It has been settled law since the case of R v Brown(A) [1994] 1 A.C. 212, HL that while consent may be a defence to injury short of a wound or amounting to common assault an individual cannot consent to intentional injury which is more than transient that amounts to actual bodily harm or worse.  This is so even between consenting adults in the privacy of their bedrooms, dungeons or otherwise. 

Our jurisprudence is well ahead of EL James and Hollywood.  The case of Brown concerned a group of men who willingly and enthusiastically participated in acts of violence for the sexual pleasure of giving and receiving pain (commonly referred to as bondage domination sadomasochism or BDSM).  The sexual orientation of the participants has no bearing on the legal principle established.

On appeal against convictions for actual bodily harm and malicious wounding the Court held “The satisfaction of sadomasochistic desires does not constitute good reason for the infliction of bodily harm or a wound”

In the further case of Laksey, Jaggard and Brown v UK., 24 E.H.R.R. 39, the European Court of Human Rights confirmed the principle in finding that there was no violation of the Article 8 Right to respect for one's private and family life, home and correspondence as a result of their conviction.

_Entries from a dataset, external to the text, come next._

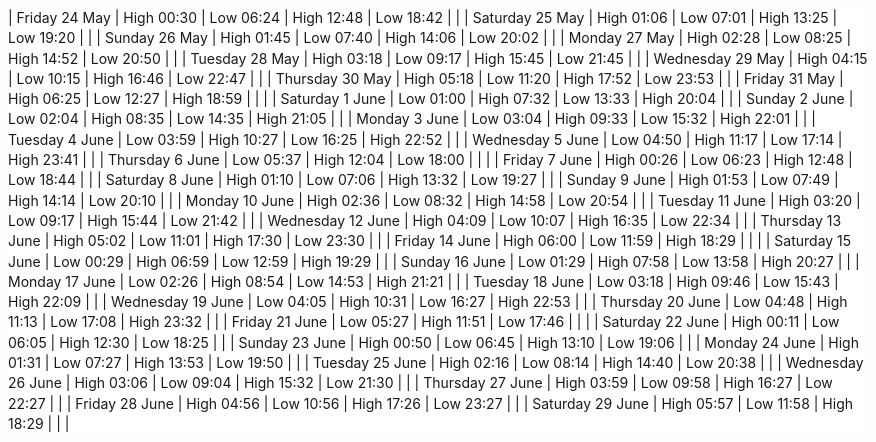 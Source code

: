 | Friday 24 May | High 00:30 | Low 06:24 | High 12:48 | Low 18:42 |  |
| Saturday 25 May | High 01:06 | Low 07:01 | High 13:25 | Low 19:20 |  |
| Sunday 26 May | High 01:45 | Low 07:40 | High 14:06 | Low 20:02 |  |
| Monday 27 May | High 02:28 | Low 08:25 | High 14:52 | Low 20:50 |  |
| Tuesday 28 May | High 03:18 | Low 09:17 | High 15:45 | Low 21:45 |  |
| Wednesday 29 May | High 04:15 | Low 10:15 | High 16:46 | Low 22:47 |  |
| Thursday 30 May | High 05:18 | Low 11:20 | High 17:52 | Low 23:53 |  |
| Friday 31 May | High 06:25 | Low 12:27 | High 18:59 |  |  |
| Saturday 1 June | Low 01:00 | High 07:32 | Low 13:33 | High 20:04 |  |
| Sunday 2 June | Low 02:04 | High 08:35 | Low 14:35 | High 21:05 |  |
| Monday 3 June | Low 03:04 | High 09:33 | Low 15:32 | High 22:01 |  |
| Tuesday 4 June | Low 03:59 | High 10:27 | Low 16:25 | High 22:52 |  |
| Wednesday 5 June | Low 04:50 | High 11:17 | Low 17:14 | High 23:41 |  |
| Thursday 6 June | Low 05:37 | High 12:04 | Low 18:00 |  |  |
| Friday 7 June | High 00:26 | Low 06:23 | High 12:48 | Low 18:44 |  |
| Saturday 8 June | High 01:10 | Low 07:06 | High 13:32 | Low 19:27 |  |
| Sunday 9 June | High 01:53 | Low 07:49 | High 14:14 | Low 20:10 |  |
| Monday 10 June | High 02:36 | Low 08:32 | High 14:58 | Low 20:54 |  |
| Tuesday 11 June | High 03:20 | Low 09:17 | High 15:44 | Low 21:42 |  |
| Wednesday 12 June | High 04:09 | Low 10:07 | High 16:35 | Low 22:34 |  |
| Thursday 13 June | High 05:02 | Low 11:01 | High 17:30 | Low 23:30 |  |
| Friday 14 June | High 06:00 | Low 11:59 | High 18:29 |  |  |
| Saturday 15 June | Low 00:29 | High 06:59 | Low 12:59 | High 19:29 |  |
| Sunday 16 June | Low 01:29 | High 07:58 | Low 13:58 | High 20:27 |  |
| Monday 17 June | Low 02:26 | High 08:54 | Low 14:53 | High 21:21 |  |
| Tuesday 18 June | Low 03:18 | High 09:46 | Low 15:43 | High 22:09 |  |
| Wednesday 19 June | Low 04:05 | High 10:31 | Low 16:27 | High 22:53 |  |
| Thursday 20 June | Low 04:48 | High 11:13 | Low 17:08 | High 23:32 |  |
| Friday 21 June | Low 05:27 | High 11:51 | Low 17:46 |  |  |
| Saturday 22 June | High 00:11 | Low 06:05 | High 12:30 | Low 18:25 |  |
| Sunday 23 June | High 00:50 | Low 06:45 | High 13:10 | Low 19:06 |  |
| Monday 24 June | High 01:31 | Low 07:27 | High 13:53 | Low 19:50 |  |
| Tuesday 25 June | High 02:16 | Low 08:14 | High 14:40 | Low 20:38 |  |
| Wednesday 26 June | High 03:06 | Low 09:04 | High 15:32 | Low 21:30 |  |
| Thursday 27 June | High 03:59 | Low 09:58 | High 16:27 | Low 22:27 |  |
| Friday 28 June | High 04:56 | Low 10:56 | High 17:26 | Low 23:27 |  |
| Saturday 29 June | High 05:57 | Low 11:58 | High 18:29 |  |  |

The CPS website rehearses the level and types of injury capable of amounting to actual bodily harm and malicious wounding.

While unsurprisingly silent on BDSM the guidance points to injury inflicted through strangulation as an aggravating factor in decisions on whether and if so what offence to charge.

The Definitive sentencing guideline in respect of Assault similarly offers cold comfort.  The circumstances surrounding an injury sustained as a result of BDSM echoes several of the aggravating and other factors indicating higher culpability thereby making the imposition of a custodial sentence a real risk on conviction.

Those still inspired by 50 Shades of Grey should proceed with their eyes open and with caution.